Regia: Hiner Saleem
Durata: h 1.28
Nazionalità: Francia/Italia/Svizzera/Armenia 2003
Genere: drammatico
Interpreti: Romik Avinian, Lala Sarkissian, Rosanna Vite Mesropian, Yvan Franek, Armen Maroutnian

Film curdo vincitore come miglior film nella sezione Controcorrente a Venezia 2003.
L’Armenia, distese che si ricoprono di neve, immagini tristemente dipinte sullo schermo che abbacinano e rapiscono l’occhio dello spettatore. In Vodka Lemon tutto questo appare quasi come uno stratagemma, un sapiente avvolgimento di una storia che sfiora il documentario, dei suoi rivoli potenzialmente intensi, appena sbozzati, dei personaggi un po’ tipizzati. Hamò è un’anziano bruciato dalla fatica, chioma bianca e maltagliata che lo fonde aL paesaggio, distinguendolo dagli altri uomini che ogni giorno si reca nello spoglio cimitero vicino per andare a trovare la moglie morta. Durante il tragitto in autobus incontra una donna più giovane, costretta dalla miseria a non pagare il biglietto. Parallelamente: il figlio dell’uomo fa sposare sua figlia ad un tipo poco raccomandabile; un altro dal Canada manifesta i suoi guai finanziari all’anziano genitore, che è costretto a recarsi ogni giorno al mercato, a vendere un pezzo della propria memoria. Scene cicliche: Amò che si reca nell’ovattato, impietoso luogo da cui emergono, quasi violando la terra, le terribili sagome dei defunti, della donna contrita i cui tratti induriti e ricchi si affretta a sbrinare amorevolmente. L’incontro con la donna, un’altra storia difficile, e per metà taciuta, che va approfondendosi. I campi lunghi e la rituale composizione del suo interagire con altre figure: Amò che incontra, amaramente e comicamente, sempre le stesse persone interessate a comprare i suoi articoli, una famigliola in cui la terribile matriarca, forse un vero topos, riesce a contrattare a suo svantaggio i prezzi.

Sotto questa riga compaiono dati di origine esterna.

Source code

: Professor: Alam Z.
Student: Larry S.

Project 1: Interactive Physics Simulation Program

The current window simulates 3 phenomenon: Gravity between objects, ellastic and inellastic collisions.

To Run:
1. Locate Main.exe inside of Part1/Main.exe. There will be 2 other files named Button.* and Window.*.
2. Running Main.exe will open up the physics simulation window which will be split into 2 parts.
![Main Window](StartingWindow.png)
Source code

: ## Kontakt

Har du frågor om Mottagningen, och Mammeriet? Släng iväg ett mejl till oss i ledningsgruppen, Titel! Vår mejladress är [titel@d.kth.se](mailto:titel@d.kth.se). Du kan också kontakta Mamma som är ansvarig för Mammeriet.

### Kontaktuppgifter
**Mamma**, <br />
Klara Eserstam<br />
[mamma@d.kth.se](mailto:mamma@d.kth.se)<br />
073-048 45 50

Brutalità e ilarità, l’arcaica e fugace caduta a picco delle giornate tagliano la pellicola, che nel suo amore per le profondità visive lascia qualche stralcio di insoddisfazione per la volontaria, pervicace rinuncia agli psicologismi, forse aridi ma pur sempre ricettatore “occidentale”. E’la passeggiata in un mondo in cui tutto, tranne il sogno e gli accessi di follia (quello del figlio, che per problemi di denaro spara al neo-genero), sembra trascinarsi nell’immutabile, denso e appena scalfito da una modernità che appare, per contrasto, quasi grottesca e ridicola. Anche i sapori ricorrono: come quello di un liquore di successo in un chiosco che chiude i battenti (quello in cui la donna dell’autobus lavora), che “sa di mandorla”, ma si chiama Vodka Lemon.

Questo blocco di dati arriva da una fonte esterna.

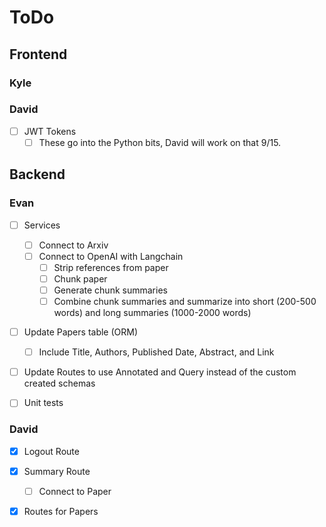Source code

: # ToDo

## Frontend

### Kyle

### David

-   [ ] JWT Tokens
    -   [ ] These go into the Python bits, David will work on that 9/15.

## Backend

### Evan

-   [ ] Services

    -   [ ] Connect to Arxiv
    -   [ ] Connect to OpenAI with Langchain
        -   [ ] Strip references from paper
        -   [ ] Chunk paper
        -   [ ] Generate chunk summaries
        -   [ ] Combine chunk summaries and summarize into short (200-500 words) and long summaries (1000-2000 words)

-   [ ] Update Papers table (ORM)

    -   [ ] Include Title, Authors, Published Date, Abstract, and Link

-   [ ] Update Routes to use Annotated and Query instead of the custom created schemas
-   [ ] Unit tests

### David

-   [x] Logout Route

-   [x] Summary Route

    -   [ ] Connect to Paper

-   [x] Routes for Papers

L’ultima scena, gustosa, leggera, è forse però una citazione inavvertita (Lezioni di piano? La leggenda del pianista sull’Oceano?), in cui i due protagonisti, ora unica entità, si muovono su un carrello immaginario suonando un pezzo a quattro mani su un vecchio, sontuoso pianoforte. La leggiadra imponenza di un’oggetto ancora una volta sembra riscattare i corpi, le azioni umane, irrompendo estraniante e fantasioso nella ripetitività della natura.